# Winrar - divide file into smaller parts



## entity (Jul 4, 2004)

guyz i want to make winrar - exe file of a 60mbs video, ok i can simply make a rar file or exe file from winrar but what i want is to make an exe and at the same time divide that big 60mb into 5mbs to make more files of small size....

I am pretty sure i will get the solution from you guyz. :up: 

and sorry if topic is repeated coz i searched for it and found like 184 results which is impossible to sort out  

thankx


----------



## Maritimesea (Sep 9, 2004)

O.k., two steps and you can use the images I attached as a reference.

Right click on the video clip and choose "add to archive..." from the context menu. The box that pops up will be similar to the first image I attached. So, fill out the text fields as shown and press o.k.

Winrar will start to create 60/5 parts which will be 12 parts in total. 

Now you need to select all the individual parts, either drag the mouse or go edit>select all. Right click and again choose "add to archive...". This time follow the second image for reference.
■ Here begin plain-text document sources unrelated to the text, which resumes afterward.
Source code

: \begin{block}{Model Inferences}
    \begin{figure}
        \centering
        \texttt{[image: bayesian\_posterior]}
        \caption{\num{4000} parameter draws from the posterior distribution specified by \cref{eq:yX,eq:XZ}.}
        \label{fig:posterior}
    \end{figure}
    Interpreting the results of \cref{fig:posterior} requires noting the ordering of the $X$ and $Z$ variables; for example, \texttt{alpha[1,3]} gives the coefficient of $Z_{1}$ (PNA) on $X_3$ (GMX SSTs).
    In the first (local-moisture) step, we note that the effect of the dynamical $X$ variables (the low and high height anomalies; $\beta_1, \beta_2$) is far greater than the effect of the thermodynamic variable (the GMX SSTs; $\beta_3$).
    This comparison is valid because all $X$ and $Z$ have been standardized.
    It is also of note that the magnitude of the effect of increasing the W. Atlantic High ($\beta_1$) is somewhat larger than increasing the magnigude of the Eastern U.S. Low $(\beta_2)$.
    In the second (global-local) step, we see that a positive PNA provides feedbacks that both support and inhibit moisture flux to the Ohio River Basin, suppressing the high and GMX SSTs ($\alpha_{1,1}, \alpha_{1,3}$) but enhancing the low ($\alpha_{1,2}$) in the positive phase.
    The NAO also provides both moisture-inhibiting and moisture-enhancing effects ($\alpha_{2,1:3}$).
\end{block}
The main difference here is to ensure SFX archive is selected as that is your .exe file, as oppossed to just another rar archive.


----------



## entity (Jul 4, 2004)

thankyou Maritimesea... that really worked 

but what exactly i wanted was, when exe file is opened it automatically extracts all the rar parts present in the same folder.

While in the above case exe file extracts all rar parts and then when rar is opened it extracts the whole file....

Just want to make it one step instead of two!

is this possible!

Thankx


----------